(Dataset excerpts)
"""

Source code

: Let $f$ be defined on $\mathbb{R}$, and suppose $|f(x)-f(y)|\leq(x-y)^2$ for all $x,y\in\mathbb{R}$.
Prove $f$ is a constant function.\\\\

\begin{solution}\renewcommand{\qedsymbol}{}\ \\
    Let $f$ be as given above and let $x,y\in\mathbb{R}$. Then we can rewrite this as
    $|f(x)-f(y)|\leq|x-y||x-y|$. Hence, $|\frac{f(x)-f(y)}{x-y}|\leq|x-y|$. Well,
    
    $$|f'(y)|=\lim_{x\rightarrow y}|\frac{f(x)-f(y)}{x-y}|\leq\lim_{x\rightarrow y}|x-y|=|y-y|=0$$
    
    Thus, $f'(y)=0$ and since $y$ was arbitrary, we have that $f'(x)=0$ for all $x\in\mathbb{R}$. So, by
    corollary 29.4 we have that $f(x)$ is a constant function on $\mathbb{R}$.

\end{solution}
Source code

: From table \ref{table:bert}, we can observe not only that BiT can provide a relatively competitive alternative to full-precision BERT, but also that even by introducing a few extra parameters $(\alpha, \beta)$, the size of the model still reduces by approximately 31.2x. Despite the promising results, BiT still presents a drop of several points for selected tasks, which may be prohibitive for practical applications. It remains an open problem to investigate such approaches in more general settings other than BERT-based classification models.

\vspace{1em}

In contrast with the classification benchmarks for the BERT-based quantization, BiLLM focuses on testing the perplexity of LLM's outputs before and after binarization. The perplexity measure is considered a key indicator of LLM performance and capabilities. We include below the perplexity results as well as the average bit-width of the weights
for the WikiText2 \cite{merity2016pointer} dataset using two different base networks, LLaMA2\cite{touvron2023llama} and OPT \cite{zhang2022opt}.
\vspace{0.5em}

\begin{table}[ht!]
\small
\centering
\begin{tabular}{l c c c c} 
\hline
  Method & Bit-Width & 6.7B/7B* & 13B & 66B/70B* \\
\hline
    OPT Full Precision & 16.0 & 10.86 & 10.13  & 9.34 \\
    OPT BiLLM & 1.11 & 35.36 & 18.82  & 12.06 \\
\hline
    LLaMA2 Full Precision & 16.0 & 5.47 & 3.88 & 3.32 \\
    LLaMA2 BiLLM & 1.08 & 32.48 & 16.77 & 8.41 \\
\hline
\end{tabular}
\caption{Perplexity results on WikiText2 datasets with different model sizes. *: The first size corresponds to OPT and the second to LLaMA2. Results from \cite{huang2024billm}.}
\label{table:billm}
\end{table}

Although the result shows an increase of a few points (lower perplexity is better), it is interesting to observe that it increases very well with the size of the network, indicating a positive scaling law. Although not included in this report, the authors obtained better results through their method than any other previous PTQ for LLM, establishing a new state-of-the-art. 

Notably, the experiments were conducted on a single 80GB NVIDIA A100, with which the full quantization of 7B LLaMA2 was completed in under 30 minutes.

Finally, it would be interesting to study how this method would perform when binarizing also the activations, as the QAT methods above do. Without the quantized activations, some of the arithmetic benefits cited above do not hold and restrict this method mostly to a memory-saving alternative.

"""

▶ _WHAT YOU SHOULD DO_: In the entries above, find the line with "for the WikiText2" and the line with "Notably, the experiments", then restate word for word both of them and every line between, with nothing more.

▶ _EXERCISE OUTPUT_:
for the WikiText2 \cite{merity2016pointer} dataset using two different base networks, LLaMA2\cite{touvron2023llama} and OPT \cite{zhang2022opt}.
\vspace{0.5em}

\begin{table}[ht!]
\small
\centering
\begin{tabular}{l c c c c} 
\hline
  Method & Bit-Width & 6.7B/7B* & 13B & 66B/70B* \\
\hline
    OPT Full Precision & 16.0 & 10.86 & 10.13  & 9.34 \\
    OPT BiLLM & 1.11 & 35.36 & 18.82  & 12.06 \\
\hline
    LLaMA2 Full Precision & 16.0 & 5.47 & 3.88 & 3.32 \\
    LLaMA2 BiLLM & 1.08 & 32.48 & 16.77 & 8.41 \\
\hline
\end{tabular}
\caption{Perplexity results on WikiText2 datasets with different model sizes. *: The first size corresponds to OPT and the second to LLaMA2. Results from \cite{huang2024billm}.}
\label{table:billm}
\end{table}

Although the result shows an increase of a few points (lower perplexity is better), it is interesting to observe that it increases very well with the size of the network, indicating a positive scaling law. Although not included in this report, the authors obtained better results through their method than any other previous PTQ for LLM, establishing a new state-of-the-art. 

Notably, the experiments were conducted on a single 80GB NVIDIA A100, with which the full quantization of 7B LLaMA2 was completed in under 30 minutes.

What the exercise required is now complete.